Muslim Denied French Citizenship for Refusing Handshake

PARIS – An Algerian Muslim woman who refused to shake hands with officials during her citizenship ceremony has been denied the French citizenship, France’s highest administrative court ruled.

The government said her behavior showed she was “not assimilated into the French community,” Agence France Press reported, quoting a ruling issued on Thursday.

The woman argued that her “religious beliefs” prevented her from shaking hands with a senior official presiding over the citizenship ceremony in the southeastern Isere region in June 2016, as well as with a local politician.

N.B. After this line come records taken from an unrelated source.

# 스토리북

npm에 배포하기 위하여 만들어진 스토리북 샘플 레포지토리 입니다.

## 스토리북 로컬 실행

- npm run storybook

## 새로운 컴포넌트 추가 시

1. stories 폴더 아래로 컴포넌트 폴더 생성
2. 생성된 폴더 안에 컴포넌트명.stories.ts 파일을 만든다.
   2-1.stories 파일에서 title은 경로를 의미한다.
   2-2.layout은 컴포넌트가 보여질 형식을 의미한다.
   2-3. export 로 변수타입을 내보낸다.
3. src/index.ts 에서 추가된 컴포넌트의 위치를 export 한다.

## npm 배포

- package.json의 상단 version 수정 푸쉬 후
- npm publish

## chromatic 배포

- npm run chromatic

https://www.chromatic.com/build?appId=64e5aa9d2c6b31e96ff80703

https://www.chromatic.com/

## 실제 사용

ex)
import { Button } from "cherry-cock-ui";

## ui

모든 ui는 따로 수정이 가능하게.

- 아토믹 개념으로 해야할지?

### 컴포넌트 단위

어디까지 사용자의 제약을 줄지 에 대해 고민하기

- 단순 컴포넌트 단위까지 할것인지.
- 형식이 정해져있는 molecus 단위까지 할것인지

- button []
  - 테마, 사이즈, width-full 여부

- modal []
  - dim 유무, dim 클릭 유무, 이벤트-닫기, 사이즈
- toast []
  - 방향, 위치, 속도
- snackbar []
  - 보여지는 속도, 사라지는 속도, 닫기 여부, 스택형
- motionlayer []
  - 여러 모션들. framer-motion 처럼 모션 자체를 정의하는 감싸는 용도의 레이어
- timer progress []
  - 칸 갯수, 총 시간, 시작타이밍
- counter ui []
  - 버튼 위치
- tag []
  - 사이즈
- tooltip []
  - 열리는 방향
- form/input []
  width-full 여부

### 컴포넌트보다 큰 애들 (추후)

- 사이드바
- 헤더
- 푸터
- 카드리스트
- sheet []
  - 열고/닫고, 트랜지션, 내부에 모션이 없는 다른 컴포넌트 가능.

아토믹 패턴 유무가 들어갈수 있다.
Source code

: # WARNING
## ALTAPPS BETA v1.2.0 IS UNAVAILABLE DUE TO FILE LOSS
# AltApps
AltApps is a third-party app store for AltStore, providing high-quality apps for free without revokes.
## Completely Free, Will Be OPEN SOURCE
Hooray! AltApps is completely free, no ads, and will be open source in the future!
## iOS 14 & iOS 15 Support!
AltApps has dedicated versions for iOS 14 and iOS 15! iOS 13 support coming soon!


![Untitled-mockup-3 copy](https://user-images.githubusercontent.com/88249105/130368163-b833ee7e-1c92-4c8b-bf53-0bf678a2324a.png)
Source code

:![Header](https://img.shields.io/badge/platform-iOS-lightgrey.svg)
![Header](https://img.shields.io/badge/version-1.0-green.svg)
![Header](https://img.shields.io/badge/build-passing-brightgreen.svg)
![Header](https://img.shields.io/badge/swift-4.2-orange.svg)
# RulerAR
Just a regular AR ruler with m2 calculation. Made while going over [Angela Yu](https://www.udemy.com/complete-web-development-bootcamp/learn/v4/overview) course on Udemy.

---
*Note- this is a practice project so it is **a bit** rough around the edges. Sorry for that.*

The woman, who has been married to a Frenchman since 2010, appealed the April 2017 decision, calling it an “abuse of power”.

But the Council of State, the court of the last appeal in such matters, ruled the government “had not improperly applied” the law.

With an estimated 5 million Muslims in France, the largest Muslim population in western Europe, Islam is the country’s second religion after Roman Catholicism.

Islam intends to build a community based on chastity, modesty, and bashfulness. Therefore, Islamic teachings have laid restrictions on the interaction between marriageable men and women to block all ways to evil practices. Islam takes prohibitive measures and does not wait for evil to take place.

As a practical solution for any situation Muslims may face, some scholars say that one can shake hand with a strange man who does not know your norm as long as there is no temptation.